Siendo sinceros en el amor, crezcamos en todo hasta Aquel que es la Cabeza, Cristo, de quien todo el Cuerpo recibe trabazón y cohesión por medio de toda clase de junturas que llevan la nutrición, según la actividad propia de cada una de las partes, realizando así el crecimiento del cuerpo para su edificación en el amor (Ef 4,15-16).
La reflexión que ofrecemos en este número de Misión Joven parte de una convicción profunda: creemos que la Buena Nueva de Jesús marca un camino que puede ayudar a los jóvenes a crecer humana y espiritualmente, a encontrar la felicidad, la calidad y la madurez de vida.
La madurez supone el logro por parte de un ser, de su forma definitiva. Es el resultado del equilibrio entre las fuerzas constructivas de la personalidad y la realización del yo ideal. Representa la síntesis de las aspiraciones, realizadas con autenticidad. Tiene necesariamente un carácter dinámico. Implica evolución, cambio, transformación, crecimiento, en relación a lo que existía antes. Es siempre avanzar, aunque no se trata, en modo alguno, de un crecimiento lineal, de una evolución sin saltos. La persona es siempre misterio y su desarrollo camina, más bien, por ritmos no concordes, a través de crisis y conflictos internos y externos. Crecimiento y madurez tienen, pues, un carácter histórico: se trata siempre del crecimiento de la persona concreta.
Cuando pastoralmente hablamos de crecimiento en la fe, no podemos olvidar el proceso humano de crecimiento y madurez. Si la calidad de la vida cristiana se cifra en el crecimiento de la fe, este proceso de madurez espiritual implica necesariamente la madurez humana. Realmente, crecimiento humano y crecimiento en la fe son interdependientes y están mutuamente implicados.
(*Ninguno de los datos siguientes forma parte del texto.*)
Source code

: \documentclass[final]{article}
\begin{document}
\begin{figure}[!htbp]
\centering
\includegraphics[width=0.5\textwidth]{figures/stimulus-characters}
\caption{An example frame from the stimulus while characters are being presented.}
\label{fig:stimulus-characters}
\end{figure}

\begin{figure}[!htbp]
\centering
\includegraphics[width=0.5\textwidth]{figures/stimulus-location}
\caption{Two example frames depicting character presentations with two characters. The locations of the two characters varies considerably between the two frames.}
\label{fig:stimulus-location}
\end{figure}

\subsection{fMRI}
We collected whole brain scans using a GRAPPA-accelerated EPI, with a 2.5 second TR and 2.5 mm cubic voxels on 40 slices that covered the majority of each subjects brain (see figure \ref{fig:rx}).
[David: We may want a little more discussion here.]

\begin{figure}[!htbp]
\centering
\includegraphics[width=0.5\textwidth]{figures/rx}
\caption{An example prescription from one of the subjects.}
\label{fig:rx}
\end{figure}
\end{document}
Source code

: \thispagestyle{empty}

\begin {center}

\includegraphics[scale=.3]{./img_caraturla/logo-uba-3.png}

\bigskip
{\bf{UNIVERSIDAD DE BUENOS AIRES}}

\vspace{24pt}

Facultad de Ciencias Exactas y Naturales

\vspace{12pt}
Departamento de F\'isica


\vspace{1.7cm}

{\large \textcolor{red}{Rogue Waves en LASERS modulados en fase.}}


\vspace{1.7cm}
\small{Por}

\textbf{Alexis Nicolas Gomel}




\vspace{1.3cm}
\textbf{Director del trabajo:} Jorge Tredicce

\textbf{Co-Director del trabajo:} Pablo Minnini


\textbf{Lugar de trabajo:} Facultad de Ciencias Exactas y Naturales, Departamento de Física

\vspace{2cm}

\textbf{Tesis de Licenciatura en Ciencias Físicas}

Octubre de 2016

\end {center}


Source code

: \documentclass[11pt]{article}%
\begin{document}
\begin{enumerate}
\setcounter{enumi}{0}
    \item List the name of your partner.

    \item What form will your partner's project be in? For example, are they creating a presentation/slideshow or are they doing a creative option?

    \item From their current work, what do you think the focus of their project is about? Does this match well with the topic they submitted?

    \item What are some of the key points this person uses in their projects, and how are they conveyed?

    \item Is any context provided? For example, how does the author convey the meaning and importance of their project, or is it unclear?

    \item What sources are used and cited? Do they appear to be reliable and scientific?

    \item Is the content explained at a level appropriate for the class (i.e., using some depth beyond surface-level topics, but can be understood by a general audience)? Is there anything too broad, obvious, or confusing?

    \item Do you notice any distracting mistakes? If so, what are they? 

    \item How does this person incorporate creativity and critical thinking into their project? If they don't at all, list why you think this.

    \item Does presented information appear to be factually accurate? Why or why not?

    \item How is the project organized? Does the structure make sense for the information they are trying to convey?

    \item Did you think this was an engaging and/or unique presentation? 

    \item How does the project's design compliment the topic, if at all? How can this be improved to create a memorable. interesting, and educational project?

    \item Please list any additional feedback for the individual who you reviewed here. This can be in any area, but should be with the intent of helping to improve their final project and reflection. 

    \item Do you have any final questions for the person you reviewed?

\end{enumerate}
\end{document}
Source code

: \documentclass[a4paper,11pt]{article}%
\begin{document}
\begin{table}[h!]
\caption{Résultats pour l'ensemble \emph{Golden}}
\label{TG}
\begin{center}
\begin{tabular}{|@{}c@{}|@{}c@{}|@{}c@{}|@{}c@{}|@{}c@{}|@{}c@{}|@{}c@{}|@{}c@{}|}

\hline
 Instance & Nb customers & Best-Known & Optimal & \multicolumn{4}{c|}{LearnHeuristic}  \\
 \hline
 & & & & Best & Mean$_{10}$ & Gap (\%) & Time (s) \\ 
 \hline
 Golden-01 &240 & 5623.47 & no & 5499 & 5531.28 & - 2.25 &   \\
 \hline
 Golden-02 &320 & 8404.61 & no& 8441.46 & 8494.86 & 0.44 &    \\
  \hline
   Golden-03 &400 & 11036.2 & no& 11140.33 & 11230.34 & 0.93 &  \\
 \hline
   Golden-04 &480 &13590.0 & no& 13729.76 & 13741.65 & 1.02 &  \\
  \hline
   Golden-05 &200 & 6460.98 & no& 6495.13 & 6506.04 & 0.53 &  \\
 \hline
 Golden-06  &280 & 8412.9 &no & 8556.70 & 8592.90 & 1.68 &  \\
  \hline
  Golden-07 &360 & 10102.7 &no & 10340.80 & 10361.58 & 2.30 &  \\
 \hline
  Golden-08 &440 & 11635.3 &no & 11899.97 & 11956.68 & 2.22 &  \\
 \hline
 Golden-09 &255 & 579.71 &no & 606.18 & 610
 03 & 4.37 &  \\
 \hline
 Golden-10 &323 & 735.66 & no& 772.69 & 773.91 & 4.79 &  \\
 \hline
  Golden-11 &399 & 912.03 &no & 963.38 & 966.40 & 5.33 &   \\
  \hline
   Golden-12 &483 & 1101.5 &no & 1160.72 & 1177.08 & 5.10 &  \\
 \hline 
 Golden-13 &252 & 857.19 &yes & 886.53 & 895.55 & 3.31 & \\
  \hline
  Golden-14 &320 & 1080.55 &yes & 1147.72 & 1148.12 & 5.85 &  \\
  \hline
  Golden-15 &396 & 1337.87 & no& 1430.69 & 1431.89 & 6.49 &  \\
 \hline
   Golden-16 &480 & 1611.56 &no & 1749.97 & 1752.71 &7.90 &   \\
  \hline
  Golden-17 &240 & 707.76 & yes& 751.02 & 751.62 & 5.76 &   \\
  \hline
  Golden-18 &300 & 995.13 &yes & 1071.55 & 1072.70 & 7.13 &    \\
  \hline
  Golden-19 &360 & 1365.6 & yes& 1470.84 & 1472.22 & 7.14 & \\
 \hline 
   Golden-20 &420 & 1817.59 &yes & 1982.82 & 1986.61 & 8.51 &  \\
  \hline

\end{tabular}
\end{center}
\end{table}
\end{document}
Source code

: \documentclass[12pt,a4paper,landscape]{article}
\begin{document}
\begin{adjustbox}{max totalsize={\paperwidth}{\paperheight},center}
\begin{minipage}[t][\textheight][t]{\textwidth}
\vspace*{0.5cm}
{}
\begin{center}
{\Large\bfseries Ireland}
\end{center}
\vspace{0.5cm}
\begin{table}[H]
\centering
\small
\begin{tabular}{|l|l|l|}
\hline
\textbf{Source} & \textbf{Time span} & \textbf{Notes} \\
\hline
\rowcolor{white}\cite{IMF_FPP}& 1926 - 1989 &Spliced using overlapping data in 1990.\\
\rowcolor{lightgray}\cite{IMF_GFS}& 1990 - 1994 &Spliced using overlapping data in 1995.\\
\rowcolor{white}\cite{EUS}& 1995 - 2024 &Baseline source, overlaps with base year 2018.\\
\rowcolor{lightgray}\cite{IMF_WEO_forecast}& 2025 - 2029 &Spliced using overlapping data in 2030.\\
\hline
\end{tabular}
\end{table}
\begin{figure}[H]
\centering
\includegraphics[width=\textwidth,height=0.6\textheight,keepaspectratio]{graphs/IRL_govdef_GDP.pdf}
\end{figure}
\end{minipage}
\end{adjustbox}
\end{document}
El dinamismo de la fe se insiere en lo íntimo de la persona y se entrelaza con su maduración integral en vistas a la realización del propio proyecto de vida. Por ello, la acción pastoral, la educación a la fe, busca la construcción y formación del hombre integral. Se trata de buscar y llegar a la unificación progresiva de la personalidad creyente.
En este sentido propone Carmen Pellicer, integrar y armonizar las experiencias vitales a la experiencia de fe. Es un aspecto fuertemente resaltado en la actual innovación pedagógica: la necesidad de situar la experiencia vital en el centro de cualquier proceso de aprendizaje y, con más razón, en los relacionados con los ámbitos axiológicos. Esto quizás pueda suponer que la preocupación pastoral se concentre más que en la propuesta motivada del discurso, en generar vivencias y experiencias de vida cristiana, de oración, solidaridad, compromiso. ¿No es verdad que en el centro de las dificultades actuales del anuncio evangélico tiene una importancia especial la desconexión de nuestro discurso de la vida personal de los niños, adolescentes o jóvenes a quienes lo dirigimos?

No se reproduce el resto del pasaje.